ALI ADDEH, 18 juillet 2025 (ADI) – Dans le silence d’un après-midi poussiéreux à Ali Addeh, petite localité de la région d’Ali-Sabieh, au sud du pays, Mariam arrange minutieusement des paniers tressés à l’entrée de sa boutique. Il y a encore quelques années, cette mère de famille se démenait dans l’ombre, au sens propre comme au figuré.
« Avant, notre village avait peu d’électricité. La nuit, on ne voyait rien. C’était dangereux, surtout quand une femme accouchait », raconte-t-elle, assise sur un tabouret en plastique bleu, le regard franc.
La transformation s’est opérée grâce au Projet de réponse du développement aux impacts du déplacement (DRDIP), une initiative régionale lancée en 2017 et clôturée en juin 2024. Financé par la Banque mondiale et mis en œuvre à Djibouti en partenariat avec l’Agence djiboutienne de développement social (ADDS), ce programme ciblait les populations affectées par les déplacements forcés, dans les régions mal desservies.

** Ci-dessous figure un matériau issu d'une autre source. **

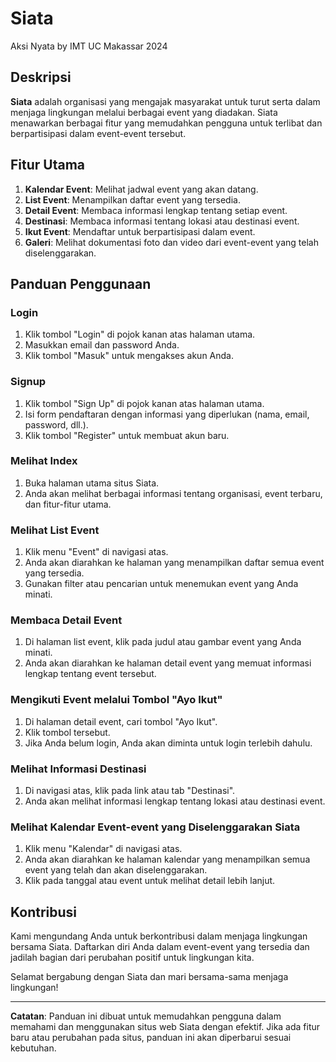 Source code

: # Siata
Aksi Nyata by IMT UC Makassar 2024

## Deskripsi
**Siata** adalah organisasi yang mengajak masyarakat untuk turut serta dalam menjaga lingkungan melalui berbagai event yang diadakan. Siata menawarkan berbagai fitur yang memudahkan pengguna untuk terlibat dan berpartisipasi dalam event-event tersebut.

## Fitur Utama
1. **Kalendar Event**: Melihat jadwal event yang akan datang.
2. **List Event**: Menampilkan daftar event yang tersedia.
3. **Detail Event**: Membaca informasi lengkap tentang setiap event.
4. **Destinasi**: Membaca informasi tentang lokasi atau destinasi event.
5. **Ikut Event**: Mendaftar untuk berpartisipasi dalam event.
6. **Galeri**: Melihat dokumentasi foto dan video dari event-event yang telah diselenggarakan.

## Panduan Penggunaan

### Login
1. Klik tombol "Login" di pojok kanan atas halaman utama.
2. Masukkan email dan password Anda.
3. Klik tombol "Masuk" untuk mengakses akun Anda.

### Signup
1. Klik tombol "Sign Up" di pojok kanan atas halaman utama.
2. Isi form pendaftaran dengan informasi yang diperlukan (nama, email, password, dll.).
3. Klik tombol "Register" untuk membuat akun baru.

### Melihat Index
1. Buka halaman utama situs Siata.
2. Anda akan melihat berbagai informasi tentang organisasi, event terbaru, dan fitur-fitur utama.

### Melihat List Event
1. Klik menu "Event" di navigasi atas.
2. Anda akan diarahkan ke halaman yang menampilkan daftar semua event yang tersedia.
3. Gunakan filter atau pencarian untuk menemukan event yang Anda minati.

### Membaca Detail Event
1. Di halaman list event, klik pada judul atau gambar event yang Anda minati.
2. Anda akan diarahkan ke halaman detail event yang memuat informasi lengkap tentang event tersebut.

### Mengikuti Event melalui Tombol "Ayo Ikut"
1. Di halaman detail event, cari tombol "Ayo Ikut".
2. Klik tombol tersebut.
3. Jika Anda belum login, Anda akan diminta untuk login terlebih dahulu.

### Melihat Informasi Destinasi
1. Di navigasi atas, klik pada link atau tab "Destinasi".
2. Anda akan melihat informasi lengkap tentang lokasi atau destinasi event.

### Melihat Kalendar Event-event yang Diselenggarakan Siata
1. Klik menu "Kalendar" di navigasi atas.
2. Anda akan diarahkan ke halaman kalendar yang menampilkan semua event yang telah dan akan diselenggarakan.
3. Klik pada tanggal atau event untuk melihat detail lebih lanjut.


## Kontribusi
Kami mengundang Anda untuk berkontribusi dalam menjaga lingkungan bersama Siata. Daftarkan diri Anda dalam event-event yang tersedia dan jadilah bagian dari perubahan positif untuk lingkungan kita.

Selamat bergabung dengan Siata dan mari bersama-sama menjaga lingkungan!

---

**Catatan**: Panduan ini dibuat untuk memudahkan pengguna dalam memahami dan menggunakan situs web Siata dengan efektif. Jika ada fitur baru atau perubahan pada situs, panduan ini akan diperbarui sesuai kebutuhan.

A Ali Addeh, la capacité de la centrale solaire a été renforcée, passant de 62 à 340 kW, ce qui a permis de raccorder 354 foyers. Les infrastructures sanitaires ont été modernisées, une nouvelle école secondaire a vu le jour et le réseau d’eau potable a été élargi.
A l’échelle du pays, plus de 110 000 personnes ont bénéficié d’un meilleur accès aux services essentiels. Environ 54 000 ont désormais accès à une énergie renouvelable.
Le projet DRDIP a également permis la création de près de 52 000 journées de travail à court terme, et près de 5 600 personnes ont déclaré une hausse de leurs revenus, notamment grâce à des subventions, des kits agricoles et des formations.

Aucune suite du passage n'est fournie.